= Aim of the exercise =
Return all the data exactly, keeping the pictures out.

Dataset entries: Begin

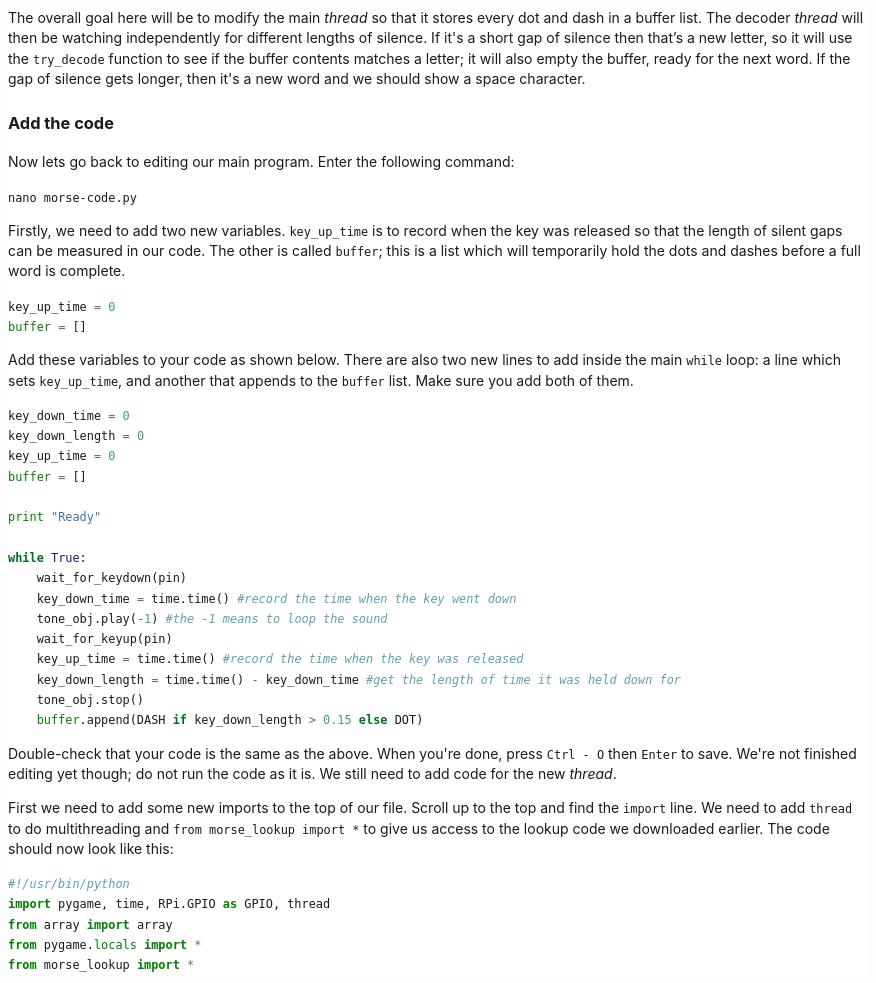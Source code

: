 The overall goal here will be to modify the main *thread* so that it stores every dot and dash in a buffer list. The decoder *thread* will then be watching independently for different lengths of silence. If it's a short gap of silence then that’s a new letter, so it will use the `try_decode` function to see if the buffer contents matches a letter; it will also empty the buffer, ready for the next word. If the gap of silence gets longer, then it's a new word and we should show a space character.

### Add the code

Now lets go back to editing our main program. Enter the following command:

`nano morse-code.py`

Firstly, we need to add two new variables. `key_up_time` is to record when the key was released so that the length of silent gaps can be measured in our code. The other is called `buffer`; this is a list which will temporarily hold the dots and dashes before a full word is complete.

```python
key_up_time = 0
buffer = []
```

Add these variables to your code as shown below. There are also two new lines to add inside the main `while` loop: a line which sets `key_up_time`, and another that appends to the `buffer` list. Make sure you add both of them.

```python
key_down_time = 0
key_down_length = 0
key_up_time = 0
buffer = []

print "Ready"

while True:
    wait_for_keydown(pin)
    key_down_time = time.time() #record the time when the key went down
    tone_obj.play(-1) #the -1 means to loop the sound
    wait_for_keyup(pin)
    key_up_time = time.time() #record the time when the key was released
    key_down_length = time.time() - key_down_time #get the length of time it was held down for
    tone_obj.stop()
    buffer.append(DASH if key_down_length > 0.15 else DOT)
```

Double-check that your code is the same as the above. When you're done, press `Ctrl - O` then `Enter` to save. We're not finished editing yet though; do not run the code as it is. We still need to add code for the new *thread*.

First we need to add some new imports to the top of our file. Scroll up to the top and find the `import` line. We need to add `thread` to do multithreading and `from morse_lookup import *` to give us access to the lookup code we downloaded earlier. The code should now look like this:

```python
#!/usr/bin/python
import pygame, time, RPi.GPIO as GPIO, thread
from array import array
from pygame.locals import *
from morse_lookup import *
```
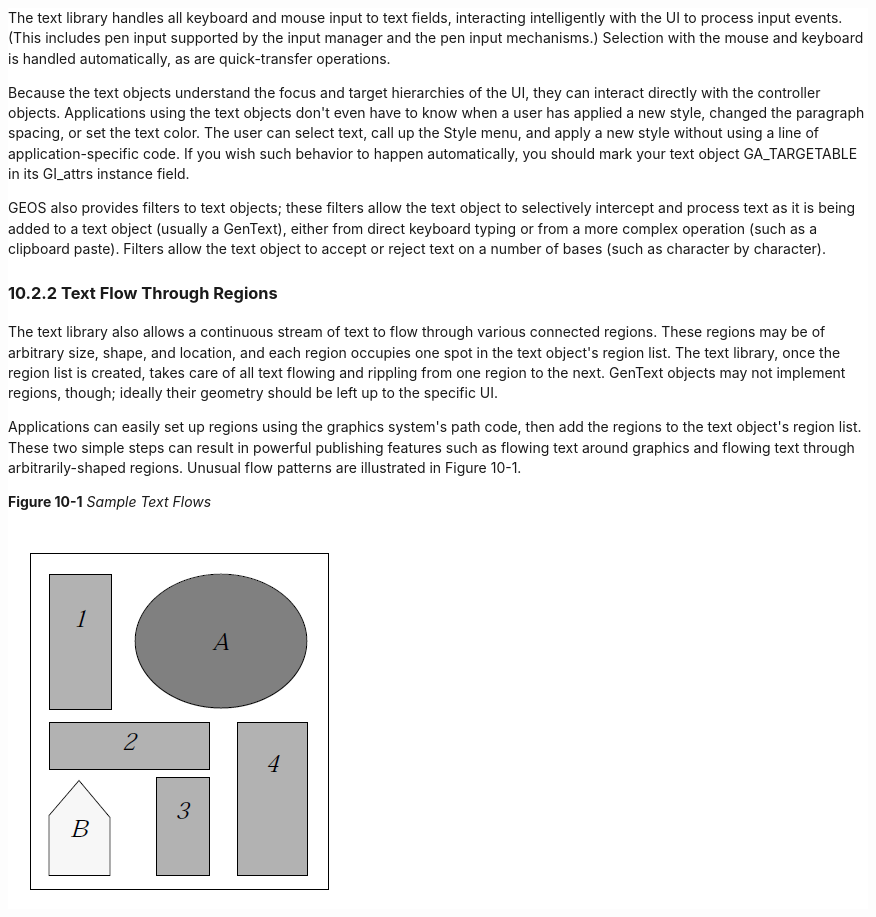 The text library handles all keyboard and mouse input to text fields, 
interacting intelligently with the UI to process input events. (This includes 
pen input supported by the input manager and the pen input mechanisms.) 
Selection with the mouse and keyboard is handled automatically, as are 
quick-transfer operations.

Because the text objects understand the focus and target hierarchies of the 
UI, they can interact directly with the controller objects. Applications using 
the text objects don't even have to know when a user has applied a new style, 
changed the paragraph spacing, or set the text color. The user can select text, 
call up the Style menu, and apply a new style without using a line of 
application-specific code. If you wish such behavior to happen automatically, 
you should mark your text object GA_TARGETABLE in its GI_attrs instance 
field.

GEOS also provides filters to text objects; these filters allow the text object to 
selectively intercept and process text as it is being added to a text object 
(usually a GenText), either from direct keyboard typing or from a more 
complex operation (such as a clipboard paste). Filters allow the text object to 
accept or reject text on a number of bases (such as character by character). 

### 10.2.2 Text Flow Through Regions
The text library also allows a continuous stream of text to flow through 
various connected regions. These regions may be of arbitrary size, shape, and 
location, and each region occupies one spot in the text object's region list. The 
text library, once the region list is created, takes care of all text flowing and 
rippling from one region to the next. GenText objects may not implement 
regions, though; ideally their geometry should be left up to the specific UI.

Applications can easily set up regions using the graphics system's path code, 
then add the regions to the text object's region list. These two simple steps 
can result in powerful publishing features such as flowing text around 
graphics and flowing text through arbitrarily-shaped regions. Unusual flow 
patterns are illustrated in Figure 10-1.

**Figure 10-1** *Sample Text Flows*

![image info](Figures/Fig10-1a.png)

Dataset entries: End

= Your response =
Source code

: The overall goal here will be to modify the main *thread* so that it stores every dot and dash in a buffer list. The decoder *thread* will then be watching independently for different lengths of silence. If it's a short gap of silence then that’s a new letter, so it will use the `try_decode` function to see if the buffer contents matches a letter; it will also empty the buffer, ready for the next word. If the gap of silence gets longer, then it's a new word and we should show a space character.

### Add the code

Now lets go back to editing our main program. Enter the following command:

`nano morse-code.py`

Firstly, we need to add two new variables. `key_up_time` is to record when the key was released so that the length of silent gaps can be measured in our code. The other is called `buffer`; this is a list which will temporarily hold the dots and dashes before a full word is complete.

```python
key_up_time = 0
buffer = []
```

Add these variables to your code as shown below. There are also two new lines to add inside the main `while` loop: a line which sets `key_up_time`, and another that appends to the `buffer` list. Make sure you add both of them.

```python
key_down_time = 0
key_down_length = 0
key_up_time = 0
buffer = []

print "Ready"

while True:
    wait_for_keydown(pin)
    key_down_time = time.time() #record the time when the key went down
    tone_obj.play(-1) #the -1 means to loop the sound
    wait_for_keyup(pin)
    key_up_time = time.time() #record the time when the key was released
    key_down_length = time.time() - key_down_time #get the length of time it was held down for
    tone_obj.stop()
    buffer.append(DASH if key_down_length > 0.15 else DOT)
```

Double-check that your code is the same as the above. When you're done, press `Ctrl - O` then `Enter` to save. We're not finished editing yet though; do not run the code as it is. We still need to add code for the new *thread*.

First we need to add some new imports to the top of our file. Scroll up to the top and find the `import` line. We need to add `thread` to do multithreading and `from morse_lookup import *` to give us access to the lookup code we downloaded earlier. The code should now look like this:

```python
#!/usr/bin/python
import pygame, time, RPi.GPIO as GPIO, thread
from array import array
from pygame.locals import *
from morse_lookup import *
```
 The text library handles all keyboard and mouse input to text fields, 
interacting intelligently with the UI to process input events. (This includes 
pen input supported by the input manager and the pen input mechanisms.) 
Selection with the mouse and keyboard is handled automatically, as are 
quick-transfer operations.

Because the text objects understand the focus and target hierarchies of the 
UI, they can interact directly with the controller objects. Applications using 
the text objects don't even have to know when a user has applied a new style, 
changed the paragraph spacing, or set the text color. The user can select text, 
call up the Style menu, and apply a new style without using a line of 
application-specific code. If you wish such behavior to happen automatically, 
you should mark your text object GA_TARGETABLE in its GI_attrs instance 
field.

GEOS also provides filters to text objects; these filters allow the text object to 
selectively intercept and process text as it is being added to a text object 
(usually a GenText), either from direct keyboard typing or from a more 
complex operation (such as a clipboard paste). Filters allow the text object to 
accept or reject text on a number of bases (such as character by character). 

### 10.2.2 Text Flow Through Regions
The text library also allows a continuous stream of text to flow through 
various connected regions. These regions may be of arbitrary size, shape, and 
location, and each region occupies one spot in the text object's region list. The 
text library, once the region list is created, takes care of all text flowing and 
rippling from one region to the next. GenText objects may not implement 
regions, though; ideally their geometry should be left up to the specific UI.

Applications can easily set up regions using the graphics system's path code, 
then add the regions to the text object's region list. These two simple steps 
can result in powerful publishing features such as flowing text around 
graphics and flowing text through arbitrarily-shaped regions. Unusual flow 
patterns are illustrated in Figure 10-1.

**Figure 10-1** *Sample Text Flows*

![image info](Figures/Fig10-1a.png)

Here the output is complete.